Wednesday, June 22, 2005

What's Wrong with Journalism

When you ask, what's the difference between journalism in Ernie Pyle's day and journalism today, the answers that pop up range from global media to video technology to Watergate. Here's one I think matters as much, if not more, than all these.



It starts with this picture,
taken probably circa 1972. This is the back shop of a daily newspaper in a small city in southeastern Pennsylvania. You can see the linotype machines on the right, and the cases and type trays on the left. The technology had been basically the same for 50 years, some of it for 100 years.

By the time I started working for this newspaper, in 1985, it had moved to a new building, and the technology had changed. The hot lead was gone (but not the scars it left on the men who used it). The workers in the back shop now took strips of column-justified type out of a computer tray and ran them through waxing machines to make them sticky on back and, using X-acto knives, cut them into the right size and arranged them on big sheets of thick paper in the form of the newspaper pages they would become once they were photographed and turned into press plates.

But it was the same men, and some women, too. I worked with the guys in this photograph, and with the photographer who took it.
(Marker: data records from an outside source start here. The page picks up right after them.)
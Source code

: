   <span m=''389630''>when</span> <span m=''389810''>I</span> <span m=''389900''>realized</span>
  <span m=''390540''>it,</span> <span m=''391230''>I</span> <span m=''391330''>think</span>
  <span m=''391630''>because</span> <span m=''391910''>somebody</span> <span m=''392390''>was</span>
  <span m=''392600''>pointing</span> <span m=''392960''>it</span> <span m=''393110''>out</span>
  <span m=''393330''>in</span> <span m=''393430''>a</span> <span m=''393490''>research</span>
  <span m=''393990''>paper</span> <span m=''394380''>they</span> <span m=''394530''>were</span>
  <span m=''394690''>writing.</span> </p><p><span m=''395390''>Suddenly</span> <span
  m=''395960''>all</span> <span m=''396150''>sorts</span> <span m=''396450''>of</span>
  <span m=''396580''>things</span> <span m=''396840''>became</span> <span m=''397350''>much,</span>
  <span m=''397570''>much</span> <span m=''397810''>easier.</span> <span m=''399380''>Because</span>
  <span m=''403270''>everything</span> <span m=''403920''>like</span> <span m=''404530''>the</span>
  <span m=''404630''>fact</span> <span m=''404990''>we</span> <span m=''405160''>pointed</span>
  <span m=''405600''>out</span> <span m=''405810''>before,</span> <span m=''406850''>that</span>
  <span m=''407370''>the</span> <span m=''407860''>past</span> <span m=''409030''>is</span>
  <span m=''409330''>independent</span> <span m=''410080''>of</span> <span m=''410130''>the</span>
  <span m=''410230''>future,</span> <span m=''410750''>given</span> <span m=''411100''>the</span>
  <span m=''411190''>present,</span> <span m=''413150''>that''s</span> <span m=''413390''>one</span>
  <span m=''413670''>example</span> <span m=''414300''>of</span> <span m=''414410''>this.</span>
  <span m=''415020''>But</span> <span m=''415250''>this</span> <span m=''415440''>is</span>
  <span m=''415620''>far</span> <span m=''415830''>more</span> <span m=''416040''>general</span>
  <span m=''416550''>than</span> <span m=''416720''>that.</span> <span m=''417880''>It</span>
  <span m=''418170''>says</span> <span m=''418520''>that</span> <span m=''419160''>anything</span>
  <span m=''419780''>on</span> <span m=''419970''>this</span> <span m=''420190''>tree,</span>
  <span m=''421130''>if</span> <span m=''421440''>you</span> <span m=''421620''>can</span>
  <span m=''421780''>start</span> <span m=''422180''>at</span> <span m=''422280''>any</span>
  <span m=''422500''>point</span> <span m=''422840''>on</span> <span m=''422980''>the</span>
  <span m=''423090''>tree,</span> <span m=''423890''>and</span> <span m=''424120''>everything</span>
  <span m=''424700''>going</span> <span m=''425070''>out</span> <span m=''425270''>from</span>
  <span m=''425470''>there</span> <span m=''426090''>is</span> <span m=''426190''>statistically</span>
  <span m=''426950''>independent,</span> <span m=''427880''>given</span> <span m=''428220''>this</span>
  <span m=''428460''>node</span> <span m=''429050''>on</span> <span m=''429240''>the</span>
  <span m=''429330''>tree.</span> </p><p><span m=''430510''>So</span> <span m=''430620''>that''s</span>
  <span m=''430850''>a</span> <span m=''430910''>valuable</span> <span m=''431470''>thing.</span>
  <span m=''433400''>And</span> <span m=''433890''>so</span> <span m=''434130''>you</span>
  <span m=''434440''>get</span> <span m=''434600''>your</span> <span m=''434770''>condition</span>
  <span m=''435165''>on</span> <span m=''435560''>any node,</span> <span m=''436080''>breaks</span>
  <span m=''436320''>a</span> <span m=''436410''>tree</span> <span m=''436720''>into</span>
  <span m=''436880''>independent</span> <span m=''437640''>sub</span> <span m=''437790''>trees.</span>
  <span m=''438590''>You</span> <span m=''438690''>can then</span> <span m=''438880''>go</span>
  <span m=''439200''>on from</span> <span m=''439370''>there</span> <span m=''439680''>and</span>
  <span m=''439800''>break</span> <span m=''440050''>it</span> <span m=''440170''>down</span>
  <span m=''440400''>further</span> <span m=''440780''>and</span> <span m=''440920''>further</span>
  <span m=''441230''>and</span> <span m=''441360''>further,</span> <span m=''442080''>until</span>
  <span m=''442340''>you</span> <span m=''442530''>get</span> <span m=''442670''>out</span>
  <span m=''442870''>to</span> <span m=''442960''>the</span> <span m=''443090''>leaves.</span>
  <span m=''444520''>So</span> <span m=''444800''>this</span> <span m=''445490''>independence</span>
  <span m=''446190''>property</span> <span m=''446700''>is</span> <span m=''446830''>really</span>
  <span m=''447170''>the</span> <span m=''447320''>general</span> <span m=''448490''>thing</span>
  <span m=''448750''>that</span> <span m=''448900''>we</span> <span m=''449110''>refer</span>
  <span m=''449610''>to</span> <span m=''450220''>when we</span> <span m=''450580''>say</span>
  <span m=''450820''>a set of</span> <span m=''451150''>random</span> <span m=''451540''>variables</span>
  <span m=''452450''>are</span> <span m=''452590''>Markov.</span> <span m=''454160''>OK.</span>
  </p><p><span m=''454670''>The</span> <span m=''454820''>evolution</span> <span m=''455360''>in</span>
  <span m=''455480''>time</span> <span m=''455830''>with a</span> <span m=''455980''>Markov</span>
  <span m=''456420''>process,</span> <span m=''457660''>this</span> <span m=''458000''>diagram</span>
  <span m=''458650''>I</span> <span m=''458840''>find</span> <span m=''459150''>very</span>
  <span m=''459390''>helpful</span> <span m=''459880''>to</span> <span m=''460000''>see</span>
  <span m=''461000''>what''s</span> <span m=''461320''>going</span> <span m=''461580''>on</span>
They were working people. Few if any had been to college, though by my time some of the younger ones had been to trade schools. They had ideals, and at the same time they were ruthlessly unromantic -- a slightly different set of values, rooted in a different experience, from the upper middle class college brats like me who now inhabit the reporting and editing desks.

A good newspaper editor spent time in the back shop every day. The people who set up the copy for the presses read it as they did so -- in this picture they literally typed it in by hand. In my day, they read it on the proofs. And they would tell you what they thought about it. Same with the guys who ran the printing press, in their blue overall suits and ink-blacked hands. If an editor wanted to know what the world outside his office walls thought about the news, and his presentation of it, this was a great place to start.

In the 19th century this was journalism. Even an editor often took his turn with stick and rule, setting type. With the rise of daily newspapers, a class of reporters developed, but they often were drawn from the boys who worked the presses or built the pages. I have a scrap-book of one of the first reporters to work for this newspaper, from the 1890s. He began as a typesetter. In his book he pasted clips of articles he wrote and sheriffs' passes that got him into hangings in the county jail. But before all that, in the first few pages, is his typesetters' union card and a column of type on which he proudly hand-wrote the date he had set it and the fact that he had done so without written copy and without a single mistake.

In my early experience, such folks still kept a close and corrective eye on American newspapers, from within the building where they were made. We reporters used to hang out after work at the same bar as the back shop and the pressroom crew -- the Square Bar. Around 1 a.m. one of the press guys would show up with a dozen issues of the first run of the next day's paper under his arm and plunk them down on the bar. If you'd written something stupid, something that betrayed a lack of knowledge of local issues, or an unwonted arrogance, you'd hear about it -- good-naturedly, but pointedly.

Now, where I work, there still is a back shop. It consists of about 5 people who oversee the computer systems. Unless we meet them by chance at the coffee machine, we newsroom denizens rarely speak to them. Most of them have computer backgrounds; they don't have ink or wax or lead splattered on their clothes. The process of making a newspaper is now computer to computer to printing press.

The bosses don't miss the back shop workers; back shops had a strong tendency to unionize. In many newspapers, the printing press itself has moved into a separate building from the editorial offices, out in the suburbs, where land is cheaper and distribution easier. They no longer drink at the same watering holes. An editor can run anything he damn well pleases without having to think about running the back shop gauntlet on his way to the men's room.

And somewhere, along the way, the American media comes unmoored from the American people. Perhaps it would have happened anyhow.